Si tratta come spiega Roberto di “una via nuova sulle 'lavagne' della Farfalla e il proseguimento sull'ancora inviolata parete est del Primo Pilastro del Gran Sasso”. “Avevamo preventivato 4 giorni di parete”... Ma in un attimo è arrivato l'incredibile volo di 25m causato da “Una leggerezza, una distrazione, contornata però da emozioni forti, che mi prendevano un po' troppo...”. Per fortuna tutto si è risolto per il meglio grazie alla competenza del suo compagno di cordata Andrea Di Donato, che è guida alpina, e a quella dei soccorritori Pino Sabbatini, Gino Perini, Agostino Cittadini, Paolo De Laurentis, tutte Guide Alpine e Tecnici Di Elisoccorso del Servizio Regionale di Elisoccorso Abruzzo 118.
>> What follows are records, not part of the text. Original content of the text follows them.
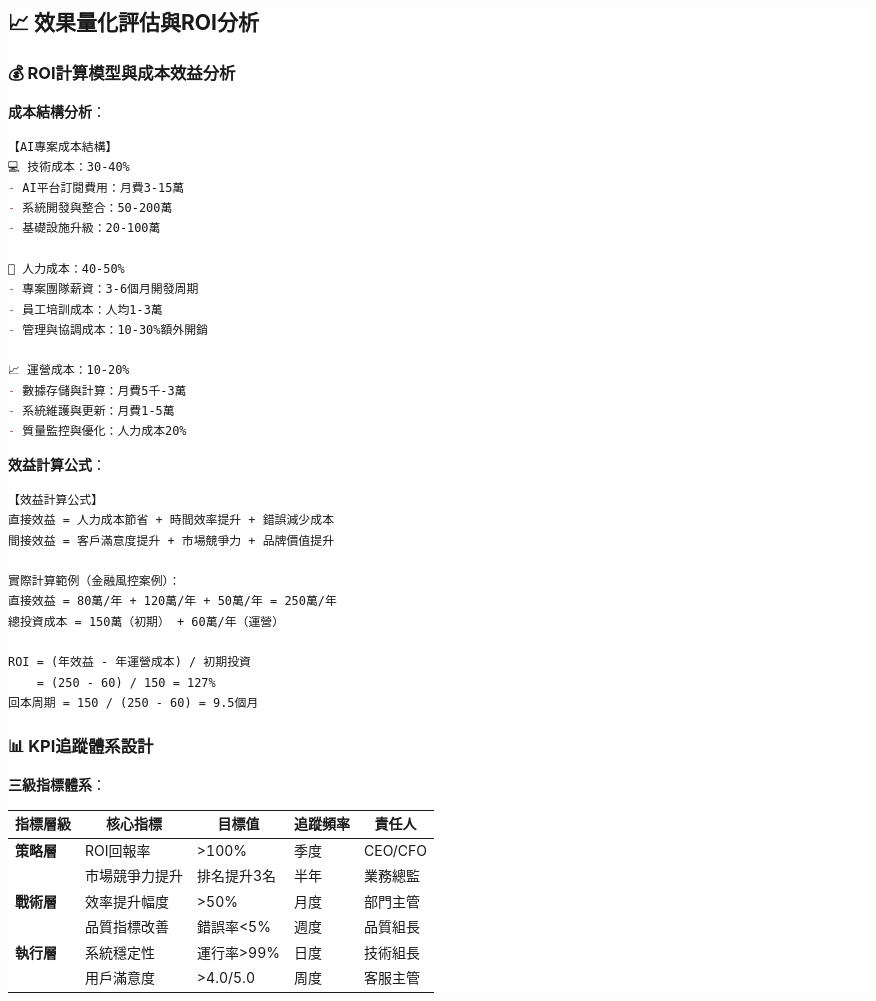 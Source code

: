 
## 📈 效果量化評估與ROI分析

### 💰 ROI計算模型與成本效益分析

**成本結構分析**：

```markdown
【AI專案成本結構】
💻 技術成本：30-40%
- AI平台訂閱費用：月費3-15萬
- 系統開發與整合：50-200萬
- 基礎設施升級：20-100萬

👥 人力成本：40-50%
- 專案團隊薪資：3-6個月開發周期
- 員工培訓成本：人均1-3萬
- 管理與協調成本：10-30%額外開銷

📈 運營成本：10-20%
- 數據存儲與計算：月費5千-3萬
- 系統維護與更新：月費1-5萬
- 質量監控與優化：人力成本20%
```

**效益計算公式**：

```markdown
【效益計算公式】
直接效益 = 人力成本節省 + 時間效率提升 + 錯誤減少成本
間接效益 = 客戶滿意度提升 + 市場競爭力 + 品牌價值提升

實際計算範例（金融風控案例）：
直接效益 = 80萬/年 + 120萬/年 + 50萬/年 = 250萬/年
總投資成本 = 150萬（初期） + 60萬/年（運營）

ROI = (年效益 - 年運營成本) / 初期投資 
    = (250 - 60) / 150 = 127%
回本周期 = 150 / (250 - 60) = 9.5個月
```

### 📊 KPI追蹤體系設計

**三級指標體系**：

| 指標層級 | 核心指標 | 目標值 | 追蹤頻率 | 責任人 |
|----------|----------|--------|----------|--------|
| **策略層** | ROI回報率 | >100% | 季度 | CEO/CFO |
| | 市場競爭力提升 | 排名提升3名 | 半年 | 業務總監 |
| **戰術層** | 效率提升幅度 | >50% | 月度 | 部門主管 |
| | 品質指標改善 | 錯誤率<5% | 週度 | 品質組長 |
| **執行層** | 系統穩定性 | 運行率>99% | 日度 | 技術組長 |
| | 用戶滿意度 | >4.0/5.0 | 周度 | 客服主管 |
Ora quel che resta è un bel po' di traumi. Non solo fisici. Il colpi infatti non sono solo quelli che si vedono. Chi ha vissuto, o ha già sentito racconti simili a questo, sa che non è mai facile parlarne. Perché, a volte, la spiegazione non è solo sull'appiglio che si è staccato. O meglio, dopo, ci si interroga su molte cose. Si cerca di tirare le fila di ciò che è successo ma anche di “uscire” da quel volo, da quella che può diventare un'ossessione. Roberto ha deciso di comunicare a tutti quello che gli è successo. Di metterlo in comune per capire e per consentire a tutti di pensare... oltre l'ossessione.


QUASI UN'OSSESSIONE di Roberto Iannilli

Quasi un'ossessione, inseguo questa via dal 2003 ed anche questa volta, quando sembrava tutto predisposto al meglio, è andata male, e poteva andare peggio. Il sabato avevamo portato parte del materiale e recuperato, con un groppo alla gola, quello lasciato con Ezio sette anni fa. Sette inverni, sette volte coperto dalla neve; il mio zaino con le nostre cose mi aspettava, pieno di radici, con il contenuto in parte intatto. Sette anni di ricordi, di occasioni mancate, di qualcosa di perduto e che non potrà mai essere sostituto.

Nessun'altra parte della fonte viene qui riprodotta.